The car was coated in a layer of mud, like something alive, sliding off the surface, dripping onto the asphalt. I couldn’t tell the color underneath anymore, but the body was boxy and long, like something a grandparent would drive. The windows were either down or broken, and the inside was piled high with mud and grime. The trunk had been pried open, and it remained that way, like the mouth of an animal.

Goose bumps rose across my arms, the back of my neck. The car seemed like it had become something else under the surface. Something more visceral. A part of the landscape, swallowed up by it, pulsating with the place it had just been.

Caden’s face didn’t change as he waved me past.

But when I glanced in the rearview mirror, he had turned in my direction, watching me drive away.

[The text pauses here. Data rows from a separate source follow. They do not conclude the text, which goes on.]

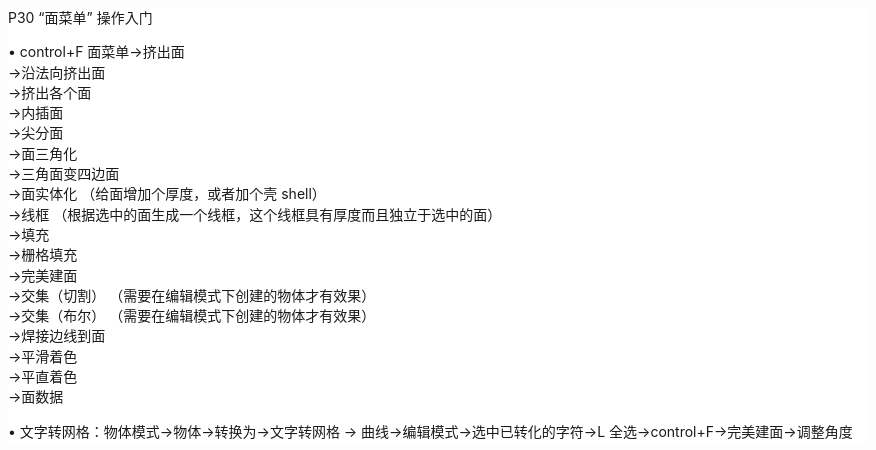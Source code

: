 P30 “面菜单” 操作入门

• control+F 面菜单→挤出面  
→沿法向挤出面  
→挤出各个面  
→内插面  
→尖分面  
→面三角化  
→三角面变四边面  
→面实体化 （给面增加个厚度，或者加个壳 shell）  
→线框 （根据选中的面生成一个线框，这个线框具有厚度而且独立于选中的面）  
→填充  
→栅格填充  
→完美建面  
→交集（切割） （需要在编辑模式下创建的物体才有效果）  
→交集（布尔） （需要在编辑模式下创建的物体才有效果）  
→焊接边线到面  
→平滑着色  
→平直着色  
→面数据

• 文字转网格：物体模式→物体→转换为→文字转网格 -> 曲线→编辑模式→选中已转化的字符→L 全选→control+F→完美建面→调整角度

My phone chimed once I had exited the town, on the weaving road toward the main highway that would bring me back to Charlotte. I thought it was probably Keira or Luke—my business partners and closest friends—checking in, updating me on the day’s progress. Making sure I was doing okay.

I peered down at the phone, and saw a message from my uncle: Did you leave?

I ignored it, but then my phone rang, the name ROY HOLT on the display. Since I’d left Mirror Lake, he’d rarely reached out. But in the years before, he’d sometimes step in for my father when work called him away.

I answered on speaker. “Hello?” I said. A question, more than a greeting.

At first his voice was choppy, as if he was still in a dead zone himself. “Hazel?” he said, like he’d just repeated himself. “Are you still here?”

“No, I’m on the road already. I have a project I have to check in on.”

If he was calling with a lecture, I wasn’t interested. Though he’d often seemed proud that I’d set off on my own—building a business, charting my own course—he’d always had a closer relationship with my brothers. Caden left already too, was what I wanted to say.

“I was hoping to catch you before you left.” A beat of silence, as he searched for what to say next. “I’m the executor of the estate, Hazel,” he said, voice low, as if he was trying to find someplace quiet to have this conversation.

It made sense, since he was the only lawyer in the family. He’d begun his career as a prosecutor—he and my dad used to tell stories of the old days, when the cases would pass directly from one Holt to the next. He’d since settled into family law, so of course my father would entrust this part to him. I braced myself for whatever he was about to say.

“Look,” he began, voice even lower. “There’s something in the will you should know about.”